Imagine a decentralized AI loan agent. Instead of reviewing complete financial files, he checks the encrypted evidence of credit dimensions to make autonomous loan decisions without accessing sensitive data. This protects both the confidentiality of users and institutional risk.
ZK technology also addresses the black nature of LLMS. By using dynamic evidence, it is possible to check the AI outputs while protecting both the integrity of the data and the architecture of the model. It is a victory for users and companies – one no longer fears data abuse, while the other backup its IP.
Ai decentralized
We are entering a new phase of AI where better models are not sufficient. Users ask for transparency; Companies need resilience; The regulators expect responsibility.
Decentralized and verifiable cryptography offers the three.

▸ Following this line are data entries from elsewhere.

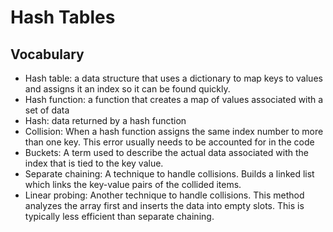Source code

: # Hash Tables

## Vocabulary

- Hash table: a data structure that uses a dictionary to map keys to values and assigns it an index so it can be found quickly.
- Hash function: a function that creates a map of values associated with a set of data
- Hash: data returned by a hash function
- Collision: When a hash function assigns the same index number to more than one key. This error usually needs to be accounted for in the code
- Buckets: A term used to describe the actual data associated with the index that is tied to the key value.
- Separate chaining: A technique to handle collisions. Builds a linked list which links the key-value pairs of the collided items.
- Linear probing: Another technique to handle collisions. This method analyzes the array first and inserts the data into empty slots. This is typically less efficient than separate chaining.
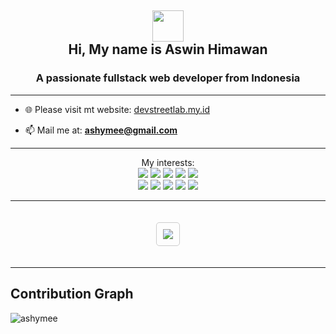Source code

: <h2 align="center">
<img src="https://media.giphy.com/media/hvRJCLFzcasrR4ia7z/giphy.gif" width="50px">
<br/>
Hi, My name is Aswin Himawan
</h2>
<h3 align="center">A passionate fullstack web developer from Indonesia</h3>

---

- 🌐 Please visit mt website: [devstreetlab.my.id](https://devstreetlab.my.id)

- 📫 Mail me at: **ashymee@gmail.com**

---

<p align="center">
  My interests: <br>
  <img src="https://img.shields.io/badge/html5%20-%23E34F26.svg?&style=for-the-badge&logo=html5&logoColor=white">
  <img src="https://img.shields.io/badge/css3%20-%231572B6.svg?&style=for-the-badge&logo=css3&logoColor=white">
  <img src="https://img.shields.io/badge/javascript%20-%23323330.svg?&style=for-the-badge&logo=javascript&logoColor=%23F7DF1E">
  <img src="https://img.shields.io/badge/typescript%20-%23323330.svg?&style=for-the-badge&logo=typescript&logoColor=%177bbb">
  <img src="https://img.shields.io/badge/python%20-%2314354C.svg?&style=for-the-badge&logo=python&logoColor=white">
  <br/>
  <img src="https://img.shields.io/badge/node.js%20-%2343853D.svg?&style=for-the-badge&logo=node.js&logoColor=white">
  <img src="https://img.shields.io/badge/express.js%20-%23404d59.svg?&style=for-the-badge">
  <img src="https://img.shields.io/badge/react%20-%2320232a.svg?&style=for-the-badge&logo=react&logoColor=%2361DAFB">
  <img src="https://img.shields.io/badge/material%20ui%20-%230081CB.svg?&style=for-the-badge&logo=material-ui&logoColor=white">
  <img src="https://img.shields.io/badge/electron%20-%2320232e.svg?&style=for-the-badge&logo=electron&logoColor=%47848F">
</p>

---

<p align="center"> 
  <img src="https://profile-counter.glitch.me/ashymee/count.svg" style="border: 1px solid #ccc; border-radius: 5px; padding: 10px; margin: 20px 0" />
</p>

---

## Contribution Graph

<p><img align="left" src="https://activity-graph.herokuapp.com/graph?username=ashymee&theme=github" alt="ashymee" /></p>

Technologies like ZK -Snarks, a multipartite threshold calculation and BLS -based verification systems are not only “cryptographic tools” – they become the foundation of a trustworthy AI. Combined with the transparency of the blockchain, they create a new powerful battery for preserving, verifiable and reliable AI systems.

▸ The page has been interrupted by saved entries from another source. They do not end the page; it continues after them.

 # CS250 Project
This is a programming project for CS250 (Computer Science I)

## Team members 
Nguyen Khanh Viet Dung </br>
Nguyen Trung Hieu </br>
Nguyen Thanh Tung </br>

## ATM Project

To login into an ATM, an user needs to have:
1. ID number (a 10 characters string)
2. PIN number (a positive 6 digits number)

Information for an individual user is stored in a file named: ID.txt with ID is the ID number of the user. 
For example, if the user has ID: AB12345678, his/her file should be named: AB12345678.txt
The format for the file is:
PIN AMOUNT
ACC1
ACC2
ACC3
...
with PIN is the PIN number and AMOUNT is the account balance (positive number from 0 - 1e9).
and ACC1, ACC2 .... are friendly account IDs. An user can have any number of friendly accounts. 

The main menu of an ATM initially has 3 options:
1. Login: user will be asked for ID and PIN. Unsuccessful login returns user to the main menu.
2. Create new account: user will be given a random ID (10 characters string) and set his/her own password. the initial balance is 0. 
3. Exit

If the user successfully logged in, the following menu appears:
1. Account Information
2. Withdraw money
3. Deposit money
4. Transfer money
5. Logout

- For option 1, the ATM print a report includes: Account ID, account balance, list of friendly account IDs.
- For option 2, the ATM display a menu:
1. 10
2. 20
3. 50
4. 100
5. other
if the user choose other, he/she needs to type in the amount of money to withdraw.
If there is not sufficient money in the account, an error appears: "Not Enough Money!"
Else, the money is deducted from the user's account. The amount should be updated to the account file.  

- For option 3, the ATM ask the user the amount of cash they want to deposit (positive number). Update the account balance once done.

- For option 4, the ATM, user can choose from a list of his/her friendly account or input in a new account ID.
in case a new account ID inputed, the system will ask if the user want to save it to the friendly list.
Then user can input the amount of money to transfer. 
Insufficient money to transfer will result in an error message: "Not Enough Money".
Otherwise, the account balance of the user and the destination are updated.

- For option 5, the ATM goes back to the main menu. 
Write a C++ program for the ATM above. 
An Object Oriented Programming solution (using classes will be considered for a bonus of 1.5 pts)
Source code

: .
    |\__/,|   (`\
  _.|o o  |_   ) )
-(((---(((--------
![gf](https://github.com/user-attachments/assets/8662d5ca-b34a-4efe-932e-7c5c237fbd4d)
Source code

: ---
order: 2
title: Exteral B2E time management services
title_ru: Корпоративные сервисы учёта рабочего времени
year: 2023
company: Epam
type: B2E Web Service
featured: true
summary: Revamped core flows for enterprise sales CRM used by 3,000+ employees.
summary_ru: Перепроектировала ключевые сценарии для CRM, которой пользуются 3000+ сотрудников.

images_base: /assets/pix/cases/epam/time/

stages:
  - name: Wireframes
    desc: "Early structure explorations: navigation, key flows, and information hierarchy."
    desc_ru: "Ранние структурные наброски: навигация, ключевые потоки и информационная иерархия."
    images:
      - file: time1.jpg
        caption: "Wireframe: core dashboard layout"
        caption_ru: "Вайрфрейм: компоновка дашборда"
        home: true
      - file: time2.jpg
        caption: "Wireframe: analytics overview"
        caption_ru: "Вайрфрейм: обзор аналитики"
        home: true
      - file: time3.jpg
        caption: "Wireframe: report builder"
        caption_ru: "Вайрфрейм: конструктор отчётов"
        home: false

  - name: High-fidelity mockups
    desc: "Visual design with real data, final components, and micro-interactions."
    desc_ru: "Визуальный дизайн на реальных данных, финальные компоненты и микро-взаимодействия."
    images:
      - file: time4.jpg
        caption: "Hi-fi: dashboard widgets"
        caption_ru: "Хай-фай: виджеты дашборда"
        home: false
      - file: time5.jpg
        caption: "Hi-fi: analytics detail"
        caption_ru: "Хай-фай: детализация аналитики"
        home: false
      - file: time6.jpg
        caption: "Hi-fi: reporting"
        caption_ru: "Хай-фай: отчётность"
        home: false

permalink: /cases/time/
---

Gartner predicted that 80% of companies will use AI by 2026. Adoption will not be motivated by the media or resources. It will depend on the construction of the AI in which people and businesses can really trust.
And it starts with decentralization.
Opinion of: Felix XU, co-founder of Arpa Network and Bella Protocol.
This article is for general information purposes and is not intended to be and must not be considered as legal or investment advice. The points of view, the thoughts and opinions expressed here are the only of the author and do not reflect or do not necessarily represent the opinions and opinions of Cointellegraph.